> _The task_
Below are some entries. Copy each line in them that holds "validate".

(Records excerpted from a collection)
==============================

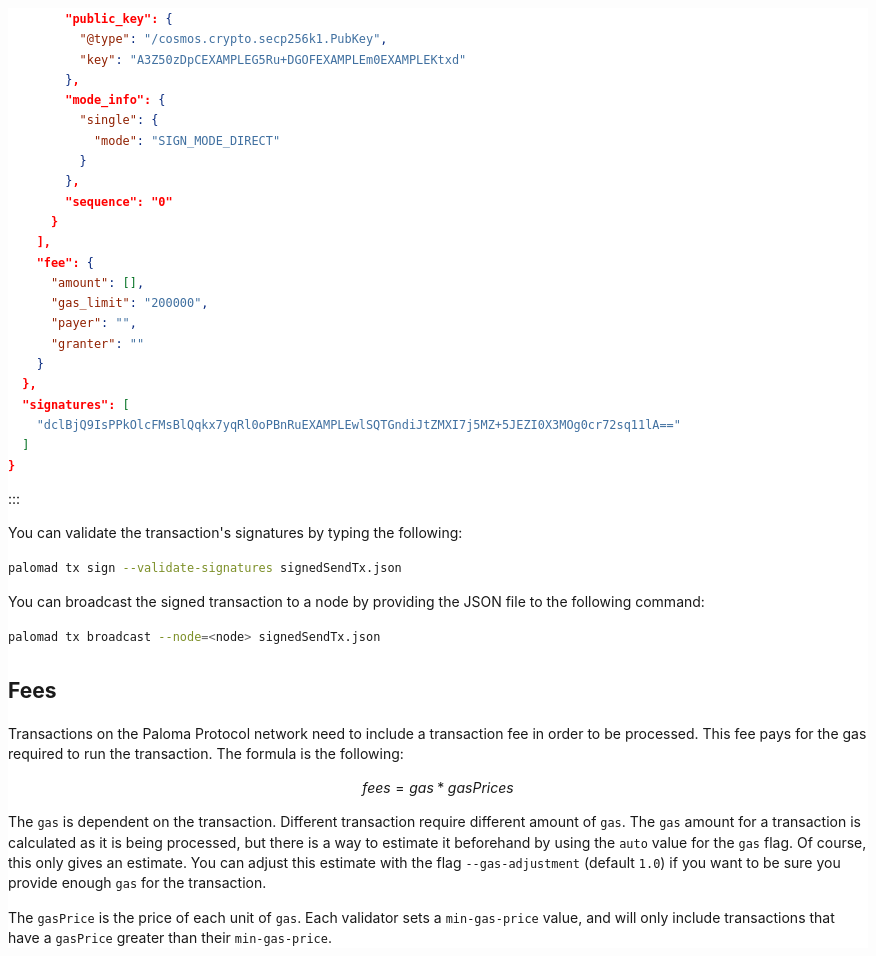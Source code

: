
 ```json
        "public_key": {
          "@type": "/cosmos.crypto.secp256k1.PubKey",
          "key": "A3Z50zDpCEXAMPLEG5Ru+DGOFEXAMPLEm0EXAMPLEKtxd"
        },
        "mode_info": {
          "single": {
            "mode": "SIGN_MODE_DIRECT"
          }
        },
        "sequence": "0"
      }
    ],
    "fee": {
      "amount": [],
      "gas_limit": "200000",
      "payer": "",
      "granter": ""
    }
  },
  "signatures": [
    "dclBjQ9IsPPkOlcFMsBlQqkx7yqRl0oPBnRuEXAMPLEwlSQTGndiJtZMXI7j5MZ+5JEZI0X3MOg0cr72sq11lA=="
  ]
}
```

:::

You can validate the transaction's signatures by typing the following:

```bash
palomad tx sign --validate-signatures signedSendTx.json
```

You can broadcast the signed transaction to a node by providing the JSON file to the following command:

```bash
palomad tx broadcast --node=<node> signedSendTx.json
```

## Fees

Transactions on the Paloma Protocol network need to include a transaction fee in order to be processed. This fee pays for the gas required to run the transaction. The formula is the following:

$$fees = gas * gasPrices$$

The `gas` is dependent on the transaction. Different transaction require different amount of `gas`. The `gas` amount for a transaction is calculated as it is being processed, but there is a way to estimate it beforehand by using the `auto` value for the `gas` flag. Of course, this only gives an estimate. You can adjust this estimate with the flag `--gas-adjustment` \(default `1.0`\) if you want to be sure you provide enough `gas` for the transaction.

The `gasPrice` is the price of each unit of `gas`. Each validator sets a `min-gas-price` value, and will only include transactions that have a `gasPrice` greater than their `min-gas-price`.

==============================

> _Result_
You can validate the transaction's signatures by typing the following:
palomad tx sign --validate-signatures signedSendTx.json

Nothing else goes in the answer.